MATERIAL PROVIDED:

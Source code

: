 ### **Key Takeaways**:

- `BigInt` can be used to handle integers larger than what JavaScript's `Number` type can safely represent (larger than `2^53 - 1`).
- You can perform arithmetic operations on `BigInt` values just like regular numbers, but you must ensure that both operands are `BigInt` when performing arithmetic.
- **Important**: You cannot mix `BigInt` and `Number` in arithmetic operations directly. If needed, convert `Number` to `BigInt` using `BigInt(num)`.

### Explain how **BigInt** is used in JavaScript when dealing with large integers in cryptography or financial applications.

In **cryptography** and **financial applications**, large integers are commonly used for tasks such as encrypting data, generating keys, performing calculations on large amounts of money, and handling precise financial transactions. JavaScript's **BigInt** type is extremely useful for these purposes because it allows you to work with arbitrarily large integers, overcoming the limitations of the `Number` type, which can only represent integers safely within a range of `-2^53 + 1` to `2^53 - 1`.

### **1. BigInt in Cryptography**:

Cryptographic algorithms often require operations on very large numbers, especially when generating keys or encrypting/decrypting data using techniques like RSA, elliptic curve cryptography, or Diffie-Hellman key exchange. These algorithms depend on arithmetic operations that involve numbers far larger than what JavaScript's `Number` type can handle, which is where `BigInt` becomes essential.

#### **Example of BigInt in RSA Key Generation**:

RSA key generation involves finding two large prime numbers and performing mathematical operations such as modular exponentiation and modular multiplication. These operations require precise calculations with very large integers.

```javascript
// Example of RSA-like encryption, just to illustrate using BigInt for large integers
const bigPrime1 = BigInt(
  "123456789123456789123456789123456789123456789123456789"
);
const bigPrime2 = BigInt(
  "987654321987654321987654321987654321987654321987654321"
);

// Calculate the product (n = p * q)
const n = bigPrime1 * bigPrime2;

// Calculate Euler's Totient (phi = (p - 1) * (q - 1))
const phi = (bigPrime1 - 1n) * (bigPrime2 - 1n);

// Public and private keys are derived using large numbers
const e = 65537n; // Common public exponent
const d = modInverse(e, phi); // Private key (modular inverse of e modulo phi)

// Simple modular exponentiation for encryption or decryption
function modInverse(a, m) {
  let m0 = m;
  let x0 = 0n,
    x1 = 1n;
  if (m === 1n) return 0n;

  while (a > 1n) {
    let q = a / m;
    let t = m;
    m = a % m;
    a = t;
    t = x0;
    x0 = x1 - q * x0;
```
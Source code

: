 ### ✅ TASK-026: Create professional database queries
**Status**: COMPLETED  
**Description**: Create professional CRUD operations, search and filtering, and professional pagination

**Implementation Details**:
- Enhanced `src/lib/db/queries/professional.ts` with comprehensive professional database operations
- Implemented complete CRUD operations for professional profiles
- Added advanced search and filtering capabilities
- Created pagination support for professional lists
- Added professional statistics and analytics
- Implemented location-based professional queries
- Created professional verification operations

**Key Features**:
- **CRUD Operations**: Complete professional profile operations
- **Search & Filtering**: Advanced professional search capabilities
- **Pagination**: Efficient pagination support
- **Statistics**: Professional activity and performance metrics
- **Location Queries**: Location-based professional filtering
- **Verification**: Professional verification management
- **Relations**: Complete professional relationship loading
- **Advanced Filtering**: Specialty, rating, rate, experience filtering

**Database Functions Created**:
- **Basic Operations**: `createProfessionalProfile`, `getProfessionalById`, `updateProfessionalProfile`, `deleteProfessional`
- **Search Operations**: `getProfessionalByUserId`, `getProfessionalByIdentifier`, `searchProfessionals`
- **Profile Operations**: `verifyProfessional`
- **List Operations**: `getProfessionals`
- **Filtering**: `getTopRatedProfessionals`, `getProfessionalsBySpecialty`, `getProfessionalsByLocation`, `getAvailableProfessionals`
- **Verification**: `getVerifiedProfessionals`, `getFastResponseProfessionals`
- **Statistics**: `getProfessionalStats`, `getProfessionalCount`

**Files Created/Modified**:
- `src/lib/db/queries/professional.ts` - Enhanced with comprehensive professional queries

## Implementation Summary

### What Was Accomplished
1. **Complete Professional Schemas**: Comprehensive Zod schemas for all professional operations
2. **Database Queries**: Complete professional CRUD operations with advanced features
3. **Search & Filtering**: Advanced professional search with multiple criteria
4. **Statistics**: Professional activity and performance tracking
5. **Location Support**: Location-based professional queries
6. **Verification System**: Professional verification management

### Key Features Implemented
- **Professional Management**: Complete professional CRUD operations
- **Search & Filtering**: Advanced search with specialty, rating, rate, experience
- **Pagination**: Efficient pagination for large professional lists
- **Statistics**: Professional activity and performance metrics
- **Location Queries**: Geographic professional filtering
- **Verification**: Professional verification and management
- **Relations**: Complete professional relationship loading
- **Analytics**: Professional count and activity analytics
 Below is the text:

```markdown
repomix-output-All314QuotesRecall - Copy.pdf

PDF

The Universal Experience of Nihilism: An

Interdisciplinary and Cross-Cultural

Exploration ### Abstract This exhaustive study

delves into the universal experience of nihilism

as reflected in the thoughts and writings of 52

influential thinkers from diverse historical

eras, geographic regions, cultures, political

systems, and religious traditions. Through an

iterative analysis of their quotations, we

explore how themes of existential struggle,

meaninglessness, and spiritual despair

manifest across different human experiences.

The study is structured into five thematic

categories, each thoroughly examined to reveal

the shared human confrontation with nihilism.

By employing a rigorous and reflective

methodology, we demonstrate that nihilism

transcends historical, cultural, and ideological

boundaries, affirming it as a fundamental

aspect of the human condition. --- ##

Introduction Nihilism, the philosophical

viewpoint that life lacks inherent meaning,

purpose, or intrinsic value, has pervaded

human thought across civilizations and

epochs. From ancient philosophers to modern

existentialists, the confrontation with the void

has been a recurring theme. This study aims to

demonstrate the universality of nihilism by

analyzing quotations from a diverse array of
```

WHAT TO PRODUCE: Without omission, retype the full listing shown above.

THE COMPLETED TASK:
Source code

: ### **Key Takeaways**:

- `BigInt` can be used to handle integers larger than what JavaScript's `Number` type can safely represent (larger than `2^53 - 1`).
- You can perform arithmetic operations on `BigInt` values just like regular numbers, but you must ensure that both operands are `BigInt` when performing arithmetic.
- **Important**: You cannot mix `BigInt` and `Number` in arithmetic operations directly. If needed, convert `Number` to `BigInt` using `BigInt(num)`.

### Explain how **BigInt** is used in JavaScript when dealing with large integers in cryptography or financial applications.

In **cryptography** and **financial applications**, large integers are commonly used for tasks such as encrypting data, generating keys, performing calculations on large amounts of money, and handling precise financial transactions. JavaScript's **BigInt** type is extremely useful for these purposes because it allows you to work with arbitrarily large integers, overcoming the limitations of the `Number` type, which can only represent integers safely within a range of `-2^53 + 1` to `2^53 - 1`.

### **1. BigInt in Cryptography**:

Cryptographic algorithms often require operations on very large numbers, especially when generating keys or encrypting/decrypting data using techniques like RSA, elliptic curve cryptography, or Diffie-Hellman key exchange. These algorithms depend on arithmetic operations that involve numbers far larger than what JavaScript's `Number` type can handle, which is where `BigInt` becomes essential.

#### **Example of BigInt in RSA Key Generation**:

RSA key generation involves finding two large prime numbers and performing mathematical operations such as modular exponentiation and modular multiplication. These operations require precise calculations with very large integers.

```javascript
// Example of RSA-like encryption, just to illustrate using BigInt for large integers
const bigPrime1 = BigInt(
  "123456789123456789123456789123456789123456789123456789"
);
const bigPrime2 = BigInt(
  "987654321987654321987654321987654321987654321987654321"
);

// Calculate the product (n = p * q)
const n = bigPrime1 * bigPrime2;

// Calculate Euler's Totient (phi = (p - 1) * (q - 1))
const phi = (bigPrime1 - 1n) * (bigPrime2 - 1n);

// Public and private keys are derived using large numbers
const e = 65537n; // Common public exponent
const d = modInverse(e, phi); // Private key (modular inverse of e modulo phi)

// Simple modular exponentiation for encryption or decryption
function modInverse(a, m) {
  let m0 = m;
  let x0 = 0n,
    x1 = 1n;
  if (m === 1n) return 0n;

  while (a > 1n) {
    let q = a / m;
    let t = m;
    m = a % m;
    a = t;
    t = x0;
    x0 = x1 - q * x0;
```
Source code

: ### ✅ TASK-026: Create professional database queries
**Status**: COMPLETED  
**Description**: Create professional CRUD operations, search and filtering, and professional pagination

**Implementation Details**:
- Enhanced `src/lib/db/queries/professional.ts` with comprehensive professional database operations
- Implemented complete CRUD operations for professional profiles
- Added advanced search and filtering capabilities
- Created pagination support for professional lists
- Added professional statistics and analytics
- Implemented location-based professional queries
- Created professional verification operations

**Key Features**:
- **CRUD Operations**: Complete professional profile operations
- **Search & Filtering**: Advanced professional search capabilities
- **Pagination**: Efficient pagination support
- **Statistics**: Professional activity and performance metrics
- **Location Queries**: Location-based professional filtering
- **Verification**: Professional verification management
- **Relations**: Complete professional relationship loading
- **Advanced Filtering**: Specialty, rating, rate, experience filtering

**Database Functions Created**:
- **Basic Operations**: `createProfessionalProfile`, `getProfessionalById`, `updateProfessionalProfile`, `deleteProfessional`
- **Search Operations**: `getProfessionalByUserId`, `getProfessionalByIdentifier`, `searchProfessionals`
- **Profile Operations**: `verifyProfessional`
- **List Operations**: `getProfessionals`
- **Filtering**: `getTopRatedProfessionals`, `getProfessionalsBySpecialty`, `getProfessionalsByLocation`, `getAvailableProfessionals`
- **Verification**: `getVerifiedProfessionals`, `getFastResponseProfessionals`
- **Statistics**: `getProfessionalStats`, `getProfessionalCount`

**Files Created/Modified**:
- `src/lib/db/queries/professional.ts` - Enhanced with comprehensive professional queries

## Implementation Summary

### What Was Accomplished
1. **Complete Professional Schemas**: Comprehensive Zod schemas for all professional operations
2. **Database Queries**: Complete professional CRUD operations with advanced features
3. **Search & Filtering**: Advanced professional search with multiple criteria
4. **Statistics**: Professional activity and performance tracking
5. **Location Support**: Location-based professional queries
6. **Verification System**: Professional verification management

### Key Features Implemented
- **Professional Management**: Complete professional CRUD operations
- **Search & Filtering**: Advanced search with specialty, rating, rate, experience
- **Pagination**: Efficient pagination for large professional lists
- **Statistics**: Professional activity and performance metrics
- **Location Queries**: Geographic professional filtering
- **Verification**: Professional verification and management
- **Relations**: Complete professional relationship loading
- **Analytics**: Professional count and activity analytics
 Below is the text:

```markdown
repomix-output-All314QuotesRecall - Copy.pdf

PDF

The Universal Experience of Nihilism: An

Interdisciplinary and Cross-Cultural

Exploration ### Abstract This exhaustive study

delves into the universal experience of nihilism

as reflected in the thoughts and writings of 52

influential thinkers from diverse historical

eras, geographic regions, cultures, political

systems, and religious traditions. Through an

iterative analysis of their quotations, we

explore how themes of existential struggle,

meaninglessness, and spiritual despair

manifest across different human experiences.

The study is structured into five thematic

categories, each thoroughly examined to reveal

the shared human confrontation with nihilism.

By employing a rigorous and reflective

methodology, we demonstrate that nihilism

transcends historical, cultural, and ideological

boundaries, affirming it as a fundamental

aspect of the human condition. --- ##

Introduction Nihilism, the philosophical

viewpoint that life lacks inherent meaning,

purpose, or intrinsic value, has pervaded

human thought across civilizations and

epochs. From ancient philosophers to modern

existentialists, the confrontation with the void

has been a recurring theme. This study aims to

demonstrate the universality of nihilism by

analyzing quotations from a diverse array of
```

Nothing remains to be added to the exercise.